• EXERCISE AIM: Search the records for the string "символам" and return each line that has it.

-- THE RECORDS follows --

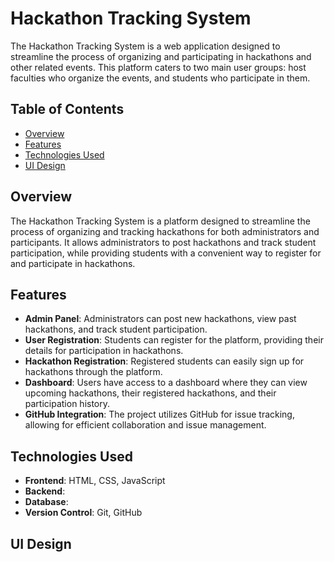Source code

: # Hackathon Tracking System

The Hackathon Tracking System is a web application designed to streamline the process of organizing and participating in hackathons and other related events. This platform caters to two main user groups: host faculties who organize the events, and students who participate in them.


## Table of Contents
- [Overview](#overview)
- [Features](#features)
- [Technologies Used](#technologies-used)
- [UI Design](#ui-design)

## Overview
The Hackathon Tracking System is a platform designed to streamline the process of organizing and tracking hackathons for both administrators and participants. It allows administrators to post hackathons and track student participation, while providing students with a convenient way to register for and participate in hackathons.

## Features
- **Admin Panel**: Administrators can post new hackathons, view past hackathons, and track student participation.
- **User Registration**: Students can register for the platform, providing their details for participation in hackathons.
- **Hackathon Registration**: Registered students can easily sign up for hackathons through the platform.
- **Dashboard**: Users have access to a dashboard where they can view upcoming hackathons, their registered hackathons, and their participation history.
- **GitHub Integration**: The project utilizes GitHub for issue tracking, allowing for efficient collaboration and issue management.

## Technologies Used
- **Frontend**: HTML, CSS, JavaScript
- **Backend**: 
- **Database**: 
- **Version Control**: Git, GitHub

## UI Design
<!-- Content for the UI Design section -->
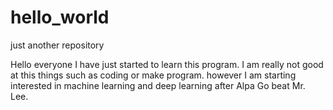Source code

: # hello_world
just another repository

Hello everyone
I have just started to learn this program. I am really not good at this things such as coding or make program. however I am starting interested in machine learning and deep learning after Alpa Go beat Mr. Lee. 
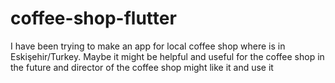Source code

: # coffee-shop-flutter
I have been trying to make an app for local coffee shop where is in Eskişehir/Turkey. Maybe it might be helpful and useful for the coffee shop in the future and director of the coffee shop might like it and use it  
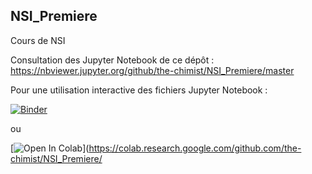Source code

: ## NSI_Premiere
Cours de NSI

Consultation des Jupyter Notebook de ce dépôt :
https://nbviewer.jupyter.org/github/the-chimist/NSI_Premiere/master

Pour une utilisation interactive des fichiers Jupyter Notebook :

[![Binder](https://mybinder.org/badge_logo.svg)](https://mybinder.org/v2/gh/the-chimist/NSI_Premiere/master)

ou

[![Open In Colab](https://colab.research.google.com/assets/colab-badge.svg)](https://colab.research.google.com/github.com/the-chimist/NSI_Premiere/

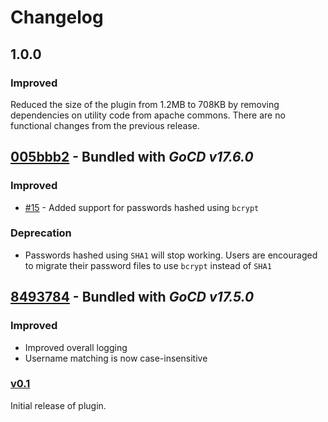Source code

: # Changelog

## 1.0.0

### Improved

Reduced the size of the plugin from 1.2MB to 708KB by removing dependencies on utility code from apache commons. There are no functional changes from the previous release.

## [005bbb2](https://github.com/gocd/filebased-authentication-plugin/commit/005bbb25e8abd444fdcb3fae1c311ccba53bb3c8) - Bundled with *GoCD v17.6.0*

### Improved

* [#15](https://github.com/gocd/filebased-authentication-plugin/pull/15) - Added support for passwords hashed using `bcrypt`

### Deprecation

* Passwords hashed using `SHA1` will stop working. Users are encouraged to migrate their password files to use `bcrypt` instead of `SHA1`

## [8493784](https://github.com/gocd/filebased-authentication-plugin/commit/84937847b9fd113e87d34a1a7f035577c698b580) - Bundled with *GoCD v17.5.0*

### Improved

* Improved overall logging
* Username matching is now case-insensitive

### [v0.1](https://github.com/gocd/filebased-authentication-plugin/releases/tag/v0.1)


Initial release of plugin.
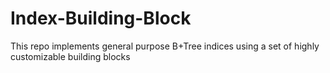 # Index-Building-Block
This repo implements general purpose B+Tree indices using a set of highly customizable building blocks
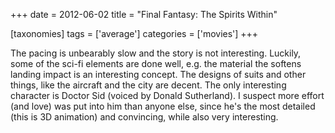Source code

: +++
date = 2012-06-02
title = "Final Fantasy: The Spirits Within"

[taxonomies]
tags = ['average']
categories = ['movies']
+++

The pacing is unbearably slow and the story is not interesting. Luckily,
some of the sci-fi elements are done well, e.g. the material the softens
landing impact is an interesting concept. The designs of suits and other
things, like the aircraft and the city are decent. The only interesting
character is Doctor Sid (voiced by Donald Sutherland). I suspect more
effort (and love) was put into him than anyone else, since he's the
most detailed (this is 3D animation) and convincing, while also very
interesting.
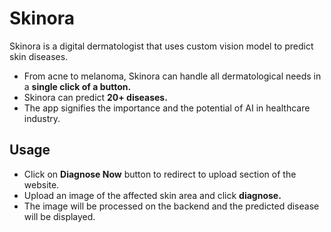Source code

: # Skinora
Skinora is a digital dermatologist that uses custom vision model to predict skin diseases. 
* From acne to melanoma, Skinora can handle all dermatological needs in a **single click of a button.**
* Skinora can predict **20+ diseases.**
* The app signifies the importance and the potential of AI in healthcare industry.

## Usage
* Click on **Diagnose Now** button to redirect to upload section of the website.
* Upload an image of the affected skin area and click **diagnose.**
* The image will be processed on the backend and the predicted disease will be displayed.

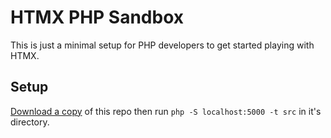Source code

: # HTMX PHP Sandbox

This is just a minimal setup for PHP developers to get started playing with HTMX.

## Setup

[Download a copy](https://codeload.github.com/svandragt/htmx-php-sandbox/zip/refs/heads/main) of this repo then run `php -S localhost:5000 -t src` in it's directory.


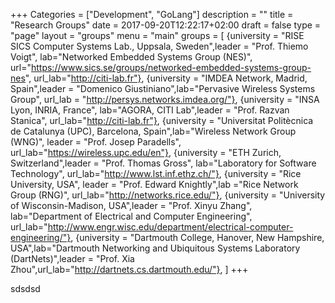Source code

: +++
Categories = ["Development", "GoLang"]
description = ""
title = "Research Groups"
date = 2017-09-20T12:22:17+02:00
draft = false
type = "page"
layout = "groups"
menu = "main"
groups = [
    {university = "RISE SICS Computer Systems Lab., Uppsala, Sweden",leader = "Prof. Thiemo Voigt", lab="Networked Embedded Systems Group (NES)", url="https://www.sics.se/groups/networked-embedded-systems-group-nes", url_lab="http://citi-lab.fr"},
    {university = "IMDEA Network, Madrid, Spain",leader = "Domenico Giustiniano",lab="Pervasive Wireless Systems Group", url_lab = "http://persys.networks.imdea.org/"},
    {university = "INSA Lyon, INRIA, France", lab="AGORA, CITI Lab",leader = "Prof. Razvan Stanica", url_lab="http://citi-lab.fr"},
    {university = "Universitat Politècnica de Catalunya (UPC), Barcelona, Spain",lab="Wireless Network Group (WNG)", leader = "Prof. Josep Paradells", url_lab="https://wireless.upc.edu/en"},
    {university = "ETH Zurich, Switzerland",leader = "Prof. Thomas Gross", lab="Laboratory for Software Technology", url_lab="http://www.lst.inf.ethz.ch/"},
        {university = "Rice University, USA", leader = "Prof. Edward Knightly",lab ="Rice Network Group (RNG)", url_lab="http://networks.rice.edu/"},
    {university = "University of Wisconsin-Madison, USA",leader = "Prof. Xinyu Zhang", lab="Department of Electrical and Computer Engineering", url_lab="http://www.engr.wisc.edu/department/electrical-computer-engineering/"},
    {university = "Dartmouth College, Hanover, New Hampshire, USA",lab="Dartmouth Networking and Ubiquitous Systems Laboratory (DartNets)",leader = "Prof. Xia Zhou",url_lab="http://dartnets.cs.dartmouth.edu/"},
]
+++

sdsdsd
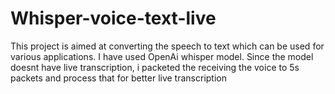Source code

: # Whisper-voice-text-live
<p>This project is aimed at converting the speech to text which can be used for various applications. I have used OpenAi whisper model. Since the model doesnt have live transcription, i packeted the receiving the voice to 5s packets and process that for better live transcription</p>
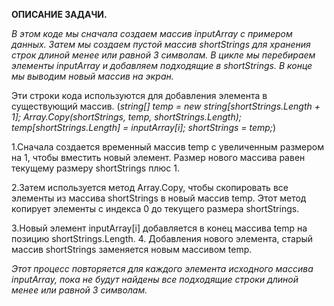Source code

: **ОПИСАНИЕ ЗАДАЧИ.**

 *В этом коде мы сначала создаем массив inputArray с примером данных. Затем мы создаем пустой массив shortStrings для хранения строк длиной менее или равной 3 символам. В цикле мы перебираем элементы inputArray и добавляем подходящие в shortStrings. В конце мы выводим новый массив на экран.*

 Эти строки кода используются для добавления элемента в существующий массив.
 (*string[] temp = new string[shortStrings.Length + 1];
 Array.Copy(shortStrings, temp, shortStrings.Length);
 temp[shortStrings.Length] = inputArray[i];
shortStrings = temp;*)

1.Сначала создается временный массив temp с увеличенным размером на 1, чтобы вместить новый элемент. Размер нового массива равен текущему размеру shortStrings плюс 1.

2.Затем используется метод Array.Copy, чтобы скопировать все элементы из массива shortStrings в новый массив temp. Этот метод копирует элементы с индекса 0 до текущего размера shortStrings.

3.Новый элемент inputArray[i] добавляется в конец массива temp на позицию shortStrings.Length.
4. Добавления нового элемента, старый массив shortStrings заменяется новым массивом temp.

*Этот процесс повторяется для каждого элемента исходного массива inputArray, пока не будут найдены все подходящие строки длиной менее или равной 3 символам.*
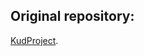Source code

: Original repository:
---------------------
	
[KudProject](https://github.com/KudProject/kernel_xiaomi_msm8953).
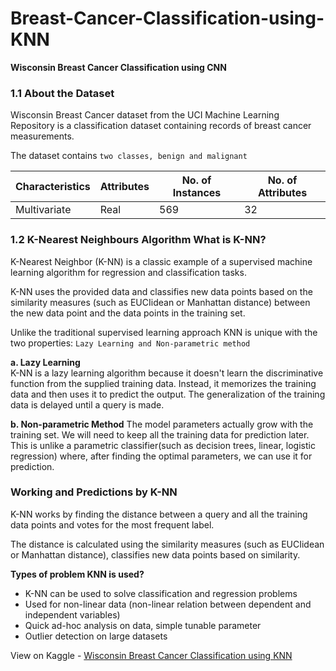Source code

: # Breast-Cancer-Classification-using-KNN
**Wisconsin Breast Cancer Classification using CNN**

### 1.1 About the Dataset
Wisconsin Breast Cancer dataset from the UCI Machine Learning Repository is a classification dataset containing records of breast cancer measurements.

The dataset contains `two classes, benign and malignant`

| Characteristics | Attributes | No. of Instances | No. of Attributes |
| --- | --- | --- | --- |
| Multivariate | Real | 569 | 32 |

### 1.2 K-Nearest Neighbours Algorithm What is K-NN?  
K-Nearest Neighbor (K-NN) is a classic example of a supervised machine learning algorithm for regression and classification tasks. 

K-NN uses the provided data and classifies new data points based on the similarity measures (such as EUCIidean or Manhattan distance) between the new data point and the data points in the training set.  

Unlike the traditional supervised learning approach KNN is unique with the two properties: `Lazy Learning and Non-parametric method`

  **a. Lazy Learning**  
  K-NN is a lazy learning algorithm because it doesn't learn the discriminative function from the supplied training data. Instead, it memorizes the training data and then uses it to predict the output. The generalization of the training data is delayed until a query is made.  

  **b. Non-parametric Method**
  The model parameters actually grow with the training set. We will need to keep all the training data for prediction later. This is unlike a parametric classifier(such as decision trees, linear, logistic regression) where, after finding the optimal parameters, we can use it for prediction.  
  
### Working and Predictions by K-NN  

K-NN works by finding the distance between a query and all the training data points and votes for the most frequent label. 

The distance is calculated using the similarity measures (such as EUCIidean or Manhattan distance), classifies new data points based on similarity. 

**Types of problem KNN is used?**

- K-NN can be used to solve classification and regression problems 
- Used for non-linear data (non-linear relation between dependent and independent variables) 
- Quick ad-hoc analysis on data, simple tunable parameter 
- Outlier detection on large datasets


View on Kaggle - [Wisconsin Breast Cancer Classification using KNN](https://www.kaggle.com/jagadish13/wisconsin-breast-cancer-classification-using-knn) 
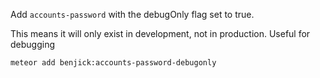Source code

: Add `accounts-password` with the debugOnly flag set to true.

This means it will only exist in development, not in production. Useful for debugging

`meteor add benjick:accounts-password-debugonly`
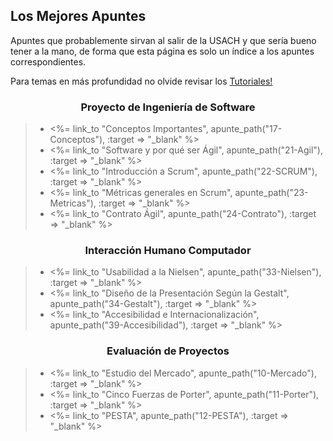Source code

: ## Los Mejores Apuntes

Apuntes que probablemente sirvan al salir de la USACH y que sería bueno tener 
a la mano, de forma que esta página es solo un índice a los apuntes 
correspondientes.

Para temas en más profundidad no olvide revisar los <a href="/tutorial" target="_blank">Tutoriales!</a>

<div class="row">
    <div class="col-md-6"> 
        <h3 align="center">Proyecto de Ingeniería de Software</h3>
        <blockquote>       
            <ul>
                <li>
                    <%= link_to "Conceptos Importantes", apunte_path("17-Conceptos"), :target => "_blank" %>
                </li>
                <li>
                    <%= link_to "Software y por qué ser Ágil", apunte_path("21-Agil"), :target => "_blank" %>
                </li>
                <li>
                    <%= link_to "Introducción a Scrum", apunte_path("22-SCRUM"), :target => "_blank" %>
                </li>
                <li>
                    <%= link_to "Métricas generales en Scrum", apunte_path("23-Metricas"), :target => "_blank" %>
                </li>
                <li>
                    <%= link_to "Contrato Ágil", apunte_path("24-Contrato"), :target => "_blank" %>
                </li>
            </ul>
        </blockquote>
    </div>
    <div class="col-md-6"> 
        <h3 align="center">Interacción Humano Computador</h3>
        <blockquote>       
            <ul>
                <li>
                    <%= link_to "Usabilidad a la Nielsen", apunte_path("33-Nielsen"), :target => "_blank" %>
                </li>
                <li>
                    <%= link_to "Diseño de la Presentación Según la Gestalt", apunte_path("34-Gestalt"), :target => "_blank" %>
                </li>
                <li>
                    <%= link_to "Accesibilidad e Internacionalización", apunte_path("39-Accesibilidad"), :target => "_blank" %>
                </li>
            </ul>
        </blockquote>
    </div>
</div>
<div class="row">
    <div class="col-md-6">
        <h3 align="center">Evaluación de Proyectos</h3>
        <blockquote>
            <ul>
                <li>
                    <%= link_to "Estudio del Mercado", apunte_path("10-Mercado"), :target => "_blank" %>
                </li>
                <li>
                    <%= link_to "Cinco Fuerzas de Porter", apunte_path("11-Porter"), :target => "_blank" %>
                </li>
                <li>
                    <%= link_to "PESTA", apunte_path("12-PESTA"), :target => "_blank" %>
                </li>
            </ul>
        </blockquote>
    </div>
</div>

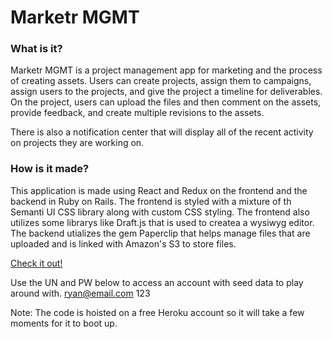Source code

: # Marketr MGMT #

### What is it? ###

Marketr MGMT is a project management app for marketing and the process of creating assets. Users can create projects, assign them to campaigns, assign users to the projects, and give the project a timeline for deliverables. On the project, users can upload the files and then comment on the assets, provide feedback, and create multiple revisions to the assets. 

There is also a notification center that will display all of the recent activity on projects they are working on. 

### How is it made? ###

This application is made using React and Redux on the frontend and the backend in Ruby on Rails. The frontend is styled with a mixture of th Semanti UI CSS library along with custom CSS styling. The frontend also utilizes some librarys like Draft.js that is used to createa a wysiwyg editor. The backend utializes the gem Paperclip that helps manage files that are uploaded and is linked with Amazon's S3 to store files.

[Check it out!](https://marketr-mgmt-frontend.firebaseapp.com/)

Use the UN and PW below to access an account with seed data to play around with.
ryan@email.com 
123

Note: The code is hoisted on a free Heroku account so it will take a few moments for it to boot up.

-- THE RECORDS concluded --

• TASK SOLUTION:
 *В этом коде мы сначала создаем массив inputArray с примером данных. Затем мы создаем пустой массив shortStrings для хранения строк длиной менее или равной 3 символам. В цикле мы перебираем элементы inputArray и добавляем подходящие в shortStrings. В конце мы выводим новый массив на экран.*
*Этот процесс повторяется для каждого элемента исходного массива inputArray, пока не будут найдены все подходящие строки длиной менее или равной 3 символам.*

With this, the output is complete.